また、朝日新聞は社外の4人の有識者を招いて「信頼回復と再生のための委員会」を発足させています。
どうやら朝日新聞は「信頼回復」ということを目標にしているようです。
私は朝日新聞が「信頼回復」という言葉を繰り返すのを見ていると、「よらしむべし、知らしむべからず」という言葉を思い出します。
信頼するか否かというのは読者の内面の問題です。
朝日新聞にできるのは、たとえば間違いのない情報を届けるといったことです。読者の内面の問題を目標にするのは間違っています。
読者のほうも新聞を信頼したいとは思っていないでしょう。むしろメディア・リテラシーを高めたいと思っているはずです。
「信頼回復」という言葉には、読者を導こうという意識がすけて見えます。
新聞というのは、基本的に読者に情報を届けるサービス業だと思います。
新聞社の意見や主張も書かれますが、社説がほとんど読まれないように、読者はそういうものは求めていません。

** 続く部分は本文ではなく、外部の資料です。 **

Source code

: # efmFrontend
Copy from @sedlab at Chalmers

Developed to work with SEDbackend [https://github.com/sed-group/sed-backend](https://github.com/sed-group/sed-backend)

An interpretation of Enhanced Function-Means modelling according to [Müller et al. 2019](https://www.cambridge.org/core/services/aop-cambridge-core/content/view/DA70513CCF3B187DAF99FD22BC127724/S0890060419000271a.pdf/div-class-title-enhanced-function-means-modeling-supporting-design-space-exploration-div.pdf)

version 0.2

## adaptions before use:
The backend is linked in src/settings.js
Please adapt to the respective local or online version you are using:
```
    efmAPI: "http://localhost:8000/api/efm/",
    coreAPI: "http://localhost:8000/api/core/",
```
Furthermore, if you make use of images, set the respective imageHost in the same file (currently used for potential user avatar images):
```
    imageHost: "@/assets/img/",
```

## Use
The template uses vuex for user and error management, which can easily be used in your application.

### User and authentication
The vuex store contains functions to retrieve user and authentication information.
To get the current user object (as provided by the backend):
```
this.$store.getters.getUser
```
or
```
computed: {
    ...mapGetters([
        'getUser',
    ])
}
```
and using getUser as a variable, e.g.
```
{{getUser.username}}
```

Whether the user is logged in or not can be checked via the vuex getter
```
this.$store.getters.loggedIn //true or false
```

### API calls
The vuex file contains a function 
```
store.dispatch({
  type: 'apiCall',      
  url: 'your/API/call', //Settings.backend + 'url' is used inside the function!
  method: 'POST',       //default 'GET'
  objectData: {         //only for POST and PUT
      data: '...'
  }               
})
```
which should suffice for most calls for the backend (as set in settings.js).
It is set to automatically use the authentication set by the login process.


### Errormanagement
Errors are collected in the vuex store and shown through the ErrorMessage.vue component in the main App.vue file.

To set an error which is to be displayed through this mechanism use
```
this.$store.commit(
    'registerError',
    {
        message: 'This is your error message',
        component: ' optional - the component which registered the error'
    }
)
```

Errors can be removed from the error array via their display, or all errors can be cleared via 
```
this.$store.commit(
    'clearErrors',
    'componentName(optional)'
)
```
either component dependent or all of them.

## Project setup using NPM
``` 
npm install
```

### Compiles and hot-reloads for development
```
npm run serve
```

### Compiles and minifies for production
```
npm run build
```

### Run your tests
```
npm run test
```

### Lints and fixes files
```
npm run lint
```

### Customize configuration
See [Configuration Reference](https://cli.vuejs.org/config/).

そのため新聞社はどこも、報道のしかたや記事の大小で読者を導くわけで、これが問題です。
中でも朝日新聞はとりわけ“上から目線”で読者を導こうとする姿勢があって、慰安婦誤報問題があれだけの大騒ぎになったのは、そうした姿勢ゆえではないでしょうか。
ですから、これを機会に、朝日新聞は「信頼回復」を目指すのではなく、「サービス業宣言」をして、もっぱら読者のニーズに応える新聞を目指すべきです。
もっとも、朝日新聞社員のエリート意識がじゃまをして、なかなかできないでしょうが。